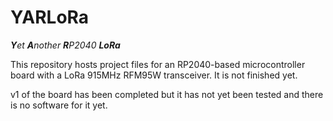 # YARLoRa
_**Y**et **A**nother **R**P2040 **LoRa**_

This repository hosts project files for an RP2040-based microcontroller board with a LoRa 915MHz RFM95W transceiver. 
It is not finished yet.

v1 of the board has been completed but it has not yet been tested and there is no software for it yet.
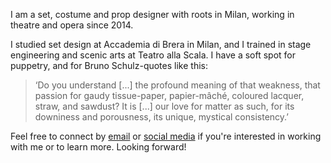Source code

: I am a set, costume and prop designer with roots in Milan, working in theatre and opera since 2014.

I studied set design at Accademia di Brera in Milan, and I trained in stage engineering and scenic arts at Teatro alla Scala. I have a soft spot for puppetry, and for Bruno Schulz-quotes like this:

> ‘Do you understand [...] the profound meaning of that weakness, that passion for gaudy tissue-paper, papier-mâché, coloured lacquer, straw, and sawdust? It is [...] our love for matter as such, for its downiness and porousness, its unique, mystical consistency.’

Feel free to connect by [email](mailto:annamcingi@gmail.com) or [social media](https://www.instagram.com/pannacingi/) if you're interested in working with me or to learn more. Looking forward!
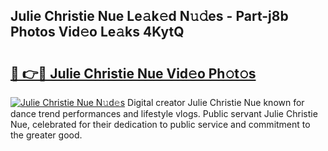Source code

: ## Julie Christie Nue Le𝚊k𝚎d N𝚞𝚍es - Part-j8b Photos Vid𝚎o Le𝚊ks 4KytQ

# <h2><a href="http://fb9qt5.evod.top/?m=Julie+Christie+Nue">🔗 👉🔴 Julie Christie Nue Vid𝚎o Ph𝚘t𝚘s</a></h2>

[![Julie Christie Nue N𝚞d𝚎s](https://i.imgur.com/8V9OHl7.gif)](http://fb9qt5.evod.top/?m=Julie+Christie+Nue)
Digital creator Julie Christie Nue known for dance trend performances and lifestyle vlogs. Public servant Julie Christie Nue, celebrated for their dedication to public service and commitment to the greater good. 
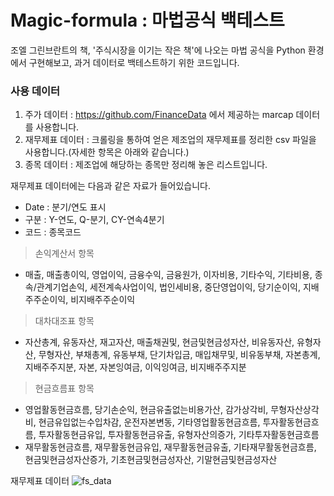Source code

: # Magic-formula : 마법공식 백테스트
조엘 그린브란트의 책, '주식시장을 이기는 작은 책'에 나오는 마법 공식을 Python 환경에서 구현해보고, 과거 데이터로 백테스트하기 위한 코드입니다.

### 사용 데이터
1. 주가 데이터 : https://github.com/FinanceData 에서 제공하는 marcap 데이터를 사용합니다.
2. 재무제표 데이터 : 크롤링을 통하여 얻은 제조업의 재무제표를 정리한 csv 파일을 사용합니다.(자세한 항목은 아래와 같습니다.)
3. 종목 데이터 : 제조업에 해당하는 종목만 정리해 놓은 리스트입니다.

재무제표 데이터에는 다음과 같은 자료가 들어있습니다.
* Date : 분기/연도 표시
* 구분 : Y-연도, Q-분기, CY-연속4분기
* 코드 : 종목코드
>손익계산서 항목
* 매출, 매출총이익, 영업이익, 금융수익, 금융원가, 이자비용, 기타수익, 기타비용, 종속/관계기업손익, 세전계속사업이익, 법인세비용, 중단영업이익, 당기순이익, 지배주주순이익, 비지배주주순이익
>대차대조표 항목
* 자산총계, 유동자산, 재고자산, 매출채권및, 현금및현금성자산, 비유동자산, 유형자산, 무형자산, 부채총계, 유동부채, 단기차입금, 매입채무및, 비유동부채, 자본총계, 지배주주지분, 자본, 자본잉여금, 이익잉여금, 비지배주주지분
>현금흐름표 항목
* 영업활동현금흐름, 당기손순익, 현금유출없는비용가산, 감가상각비, 무형자산상각비, 현금유입없는수입차감, 운전자본변동, 기타영업활동현금흐름, 투자활동현금흐름, 투자활동현금유입, 투자활동현금유출, 유형자산의증가, 기타투자활동현금흐름
* 재무활동현금흐름, 재무활동현금유입, 재무활동현금유출, 기타재무활동현금흐름, 현금및현금성자산증가, 기초현금및현금성자산, 기말현금및현금성자산

재무제표 데이터
![fs_data](https://user-images.githubusercontent.com/33973546/77590051-35cd9400-6f30-11ea-95c4-a8fcb029afda.PNG)

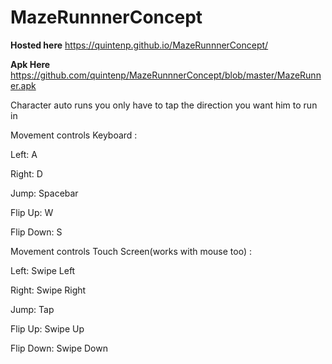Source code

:# MazeRunnnerConcept
**Hosted here** https://quintenp.github.io/MazeRunnnerConcept/

**Apk Here** https://github.com/quintenp/MazeRunnnerConcept/blob/master/MazeRunner.apk

Character auto runs you only have to tap the direction you want him to run in

Movement controls Keyboard :


Left:       A


Right:      D 


Jump:       Spacebar


Flip Up:    W


Flip Down:  S

Movement controls Touch Screen(works with mouse too) :


Left:       Swipe Left


Right:      Swipe Right


Jump:       Tap


Flip Up:    Swipe Up


Flip Down:  Swipe Down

==*==

None of the pictures belongs in the answer, but all the entries must be repeated exactly.

EXERCISE ANSWER:
 # YARLoRa
_**Y**et **A**nother **R**P2040 **LoRa**_

This repository hosts project files for an RP2040-based microcontroller board with a LoRa 915MHz RFM95W transceiver. 
It is not finished yet.

v1 of the board has been completed but it has not yet been tested and there is no software for it yet.
Source code

: I am a set, costume and prop designer with roots in Milan, working in theatre and opera since 2014.

I studied set design at Accademia di Brera in Milan, and I trained in stage engineering and scenic arts at Teatro alla Scala. I have a soft spot for puppetry, and for Bruno Schulz-quotes like this:

> ‘Do you understand [...] the profound meaning of that weakness, that passion for gaudy tissue-paper, papier-mâché, coloured lacquer, straw, and sawdust? It is [...] our love for matter as such, for its downiness and porousness, its unique, mystical consistency.’

Feel free to connect by [email](mailto:annamcingi@gmail.com) or [social media](https://www.instagram.com/pannacingi/) if you're interested in working with me or to learn more. Looking forward!
Source code

: ## Julie Christie Nue Le𝚊k𝚎d N𝚞𝚍es - Part-j8b Photos Vid𝚎o Le𝚊ks 4KytQ

# <h2><a href="http://fb9qt5.evod.top/?m=Julie+Christie+Nue">🔗 👉🔴 Julie Christie Nue Vid𝚎o Ph𝚘t𝚘s</a></h2>

[![Julie Christie Nue N𝚞d𝚎s](https://i.imgur.com/8V9OHl7.gif)](http://fb9qt5.evod.top/?m=Julie+Christie+Nue)
Digital creator Julie Christie Nue known for dance trend performances and lifestyle vlogs. Public servant Julie Christie Nue, celebrated for their dedication to public service and commitment to the greater good. 
Source code

: # Magic-formula : 마법공식 백테스트
조엘 그린브란트의 책, '주식시장을 이기는 작은 책'에 나오는 마법 공식을 Python 환경에서 구현해보고, 과거 데이터로 백테스트하기 위한 코드입니다.

### 사용 데이터
1. 주가 데이터 : https://github.com/FinanceData 에서 제공하는 marcap 데이터를 사용합니다.
2. 재무제표 데이터 : 크롤링을 통하여 얻은 제조업의 재무제표를 정리한 csv 파일을 사용합니다.(자세한 항목은 아래와 같습니다.)
3. 종목 데이터 : 제조업에 해당하는 종목만 정리해 놓은 리스트입니다.

재무제표 데이터에는 다음과 같은 자료가 들어있습니다.
* Date : 분기/연도 표시
* 구분 : Y-연도, Q-분기, CY-연속4분기
* 코드 : 종목코드
>손익계산서 항목
* 매출, 매출총이익, 영업이익, 금융수익, 금융원가, 이자비용, 기타수익, 기타비용, 종속/관계기업손익, 세전계속사업이익, 법인세비용, 중단영업이익, 당기순이익, 지배주주순이익, 비지배주주순이익
>대차대조표 항목
* 자산총계, 유동자산, 재고자산, 매출채권및, 현금및현금성자산, 비유동자산, 유형자산, 무형자산, 부채총계, 유동부채, 단기차입금, 매입채무및, 비유동부채, 자본총계, 지배주주지분, 자본, 자본잉여금, 이익잉여금, 비지배주주지분
>현금흐름표 항목
* 영업활동현금흐름, 당기손순익, 현금유출없는비용가산, 감가상각비, 무형자산상각비, 현금유입없는수입차감, 운전자본변동, 기타영업활동현금흐름, 투자활동현금흐름, 투자활동현금유입, 투자활동현금유출, 유형자산의증가, 기타투자활동현금흐름
* 재무활동현금흐름, 재무활동현금유입, 재무활동현금유출, 기타재무활동현금흐름, 현금및현금성자산증가, 기초현금및현금성자산, 기말현금및현금성자산

재무제표 데이터
![fs_data](https://user-images.githubusercontent.com/33973546/77590051-35cd9400-6f30-11ea-95c4-a8fcb029afda.PNG)

Source code

:# MazeRunnnerConcept
**Hosted here** https://quintenp.github.io/MazeRunnnerConcept/

**Apk Here** https://github.com/quintenp/MazeRunnnerConcept/blob/master/MazeRunner.apk

Character auto runs you only have to tap the direction you want him to run in

Movement controls Keyboard :


Left:       A


Right:      D 


Jump:       Spacebar


Flip Up:    W


Flip Down:  S

Movement controls Touch Screen(works with mouse too) :


Left:       Swipe Left


Right:      Swipe Right


Jump:       Tap


Flip Up:    Swipe Up


Flip Down:  Swipe Down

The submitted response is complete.